With each new structure on the painting, I found myself becoming more comfortable, I was finding my groove. We mixed blue and yellow paint to make two different shades of green, a dark green and a light green. As we put the leaves on the trees, some of the painters used long strokes to paint the leaves. I remembered the scene in the movie Stepmom where Julia Robert’s character teaches the young girl to paint leaves on trees by spackling. I spackled my leaves giving them a fern like appearance. I was pleased with that. I also added random long green strokes to some of the branches to give it some variety.

The final component of the painting was the cardinal birds. The first bird was a nightmare. I realized that I should have worn my glasses because I had difficulty seeing the hostess with her painting to my left and at the other end of a long table. It was also becoming loud in the gym. My first bird turned out to look like a fat red sea horse.
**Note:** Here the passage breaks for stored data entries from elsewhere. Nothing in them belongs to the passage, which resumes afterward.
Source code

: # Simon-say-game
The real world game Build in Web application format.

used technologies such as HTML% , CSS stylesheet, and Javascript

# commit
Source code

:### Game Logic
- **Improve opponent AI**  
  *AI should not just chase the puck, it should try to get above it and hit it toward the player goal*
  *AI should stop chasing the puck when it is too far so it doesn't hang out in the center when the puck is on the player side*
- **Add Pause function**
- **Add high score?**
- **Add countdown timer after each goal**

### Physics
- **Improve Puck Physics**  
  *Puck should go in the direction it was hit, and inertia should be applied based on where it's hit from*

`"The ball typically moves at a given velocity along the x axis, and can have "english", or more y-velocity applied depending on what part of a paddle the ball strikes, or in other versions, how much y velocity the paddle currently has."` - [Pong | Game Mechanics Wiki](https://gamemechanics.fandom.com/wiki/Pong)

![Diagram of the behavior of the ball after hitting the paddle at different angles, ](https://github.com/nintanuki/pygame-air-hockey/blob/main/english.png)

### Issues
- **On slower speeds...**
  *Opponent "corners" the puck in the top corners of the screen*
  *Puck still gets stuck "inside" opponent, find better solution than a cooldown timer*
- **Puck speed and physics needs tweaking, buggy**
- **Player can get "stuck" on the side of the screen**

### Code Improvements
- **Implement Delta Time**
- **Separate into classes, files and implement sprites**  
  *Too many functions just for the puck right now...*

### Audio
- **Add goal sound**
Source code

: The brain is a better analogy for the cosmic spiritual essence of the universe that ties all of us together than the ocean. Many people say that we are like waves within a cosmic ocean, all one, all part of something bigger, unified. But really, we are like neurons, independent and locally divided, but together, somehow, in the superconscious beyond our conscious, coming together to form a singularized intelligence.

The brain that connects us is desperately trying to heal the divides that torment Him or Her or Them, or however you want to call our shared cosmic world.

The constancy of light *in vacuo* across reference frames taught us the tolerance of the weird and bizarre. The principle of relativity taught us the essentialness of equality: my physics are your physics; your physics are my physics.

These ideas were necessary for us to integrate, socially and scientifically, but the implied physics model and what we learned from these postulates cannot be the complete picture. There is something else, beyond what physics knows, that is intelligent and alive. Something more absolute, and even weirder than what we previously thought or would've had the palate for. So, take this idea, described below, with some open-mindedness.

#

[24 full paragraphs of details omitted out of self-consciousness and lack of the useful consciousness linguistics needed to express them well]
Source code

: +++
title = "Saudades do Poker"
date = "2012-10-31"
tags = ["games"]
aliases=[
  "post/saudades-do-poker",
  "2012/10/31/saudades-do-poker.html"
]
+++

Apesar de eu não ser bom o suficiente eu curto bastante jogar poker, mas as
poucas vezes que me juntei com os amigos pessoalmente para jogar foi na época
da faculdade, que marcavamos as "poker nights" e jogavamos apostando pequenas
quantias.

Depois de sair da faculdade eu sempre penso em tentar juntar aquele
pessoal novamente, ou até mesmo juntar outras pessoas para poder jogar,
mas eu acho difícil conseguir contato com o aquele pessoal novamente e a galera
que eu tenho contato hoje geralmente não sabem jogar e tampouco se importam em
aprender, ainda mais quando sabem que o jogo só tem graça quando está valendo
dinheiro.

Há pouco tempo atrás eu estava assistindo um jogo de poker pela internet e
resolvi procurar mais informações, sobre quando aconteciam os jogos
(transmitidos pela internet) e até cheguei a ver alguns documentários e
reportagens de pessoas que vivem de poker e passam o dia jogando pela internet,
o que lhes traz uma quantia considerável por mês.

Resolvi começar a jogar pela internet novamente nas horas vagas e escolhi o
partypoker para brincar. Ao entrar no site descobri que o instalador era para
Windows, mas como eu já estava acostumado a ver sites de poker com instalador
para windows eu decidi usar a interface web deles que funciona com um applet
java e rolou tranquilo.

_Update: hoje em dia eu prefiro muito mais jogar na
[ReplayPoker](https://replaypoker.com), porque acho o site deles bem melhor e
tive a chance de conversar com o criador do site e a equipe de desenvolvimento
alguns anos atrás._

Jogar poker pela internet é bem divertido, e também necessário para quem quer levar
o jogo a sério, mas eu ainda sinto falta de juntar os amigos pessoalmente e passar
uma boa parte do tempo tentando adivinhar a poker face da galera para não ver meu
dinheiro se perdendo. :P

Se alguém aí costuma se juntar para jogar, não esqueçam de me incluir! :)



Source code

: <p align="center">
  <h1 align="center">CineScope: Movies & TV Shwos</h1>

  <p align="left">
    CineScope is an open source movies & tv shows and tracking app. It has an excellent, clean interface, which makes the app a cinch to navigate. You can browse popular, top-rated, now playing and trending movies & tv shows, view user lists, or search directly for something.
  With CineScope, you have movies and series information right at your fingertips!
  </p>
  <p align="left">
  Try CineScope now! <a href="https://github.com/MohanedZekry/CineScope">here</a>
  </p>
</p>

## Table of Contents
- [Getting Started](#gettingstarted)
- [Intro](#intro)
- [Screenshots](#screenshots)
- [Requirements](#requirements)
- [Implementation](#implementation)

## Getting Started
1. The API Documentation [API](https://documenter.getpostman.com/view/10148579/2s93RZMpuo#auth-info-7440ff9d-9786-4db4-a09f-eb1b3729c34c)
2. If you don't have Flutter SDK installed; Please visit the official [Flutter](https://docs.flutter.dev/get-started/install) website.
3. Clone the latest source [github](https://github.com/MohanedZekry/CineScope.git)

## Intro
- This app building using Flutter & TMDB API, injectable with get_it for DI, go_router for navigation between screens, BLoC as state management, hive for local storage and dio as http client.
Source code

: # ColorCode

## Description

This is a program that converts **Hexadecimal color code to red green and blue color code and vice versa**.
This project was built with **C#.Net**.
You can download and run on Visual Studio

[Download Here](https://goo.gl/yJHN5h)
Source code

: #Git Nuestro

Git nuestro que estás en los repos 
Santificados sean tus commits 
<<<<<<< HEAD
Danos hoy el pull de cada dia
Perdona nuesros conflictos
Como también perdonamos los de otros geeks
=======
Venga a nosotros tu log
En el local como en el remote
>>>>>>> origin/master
The hostess helped me adjust it but it made it worse and I seemed to lose understanding of when to use the two shades of red we had created by mixing red, yellow and white paint together. Inside I was nervous about messing up the second bird. I lived in Saint Louis, Missouri for nine years and grew to love the Saint Louis Cardinals. It took me several minutes to begin the second bird. I finally mustered up the courage to put my first stroke on the second bird. Miraculously my second bird came naturally and I ended up loving it. I added my finishing touches to the bird and the rest of the painting, wrote JAC 16 in the lower right hand and my first painting was complete. I was pleased.

Last year, at the recommendation of a mentor, I purchased a book called “The Artist’s Way” by Julia Cameron. It is a twelve-week program designed for artists of all kinds to recover their creativity from a variety of blocks. One thing I have learned is that in order to enhance your preferred form of creativity, you must partake in different forms of creativity. Last summer I picked up my cross stitch again after a fourteen year hiatus. While on vacation, I cross stitched, read and stared at the lake. I felt my creativity creeping back in. That’s why this paint night was perfect for me as a writer. I have a new creative outlet to partake in. I’ve been curious about Paint Nite for over a year. I recently a purchased paint by number set from my craft store with the intention of trying a painting out if I didn’t get into Paint Nite soon. I look forward to the perfect week in “The Artist’s Way” that I can enhance my creativity by sitting down to paint. My biggest writing block is clutter. When my life becomes cluttered in several aspects, my creativity fades away. It is my goal for January to get rid of clutter, revisit “The Artist’s Way”, write and paint. It is doubtful that I’ll every become a Picasso but why not fill my writing room with my paintings?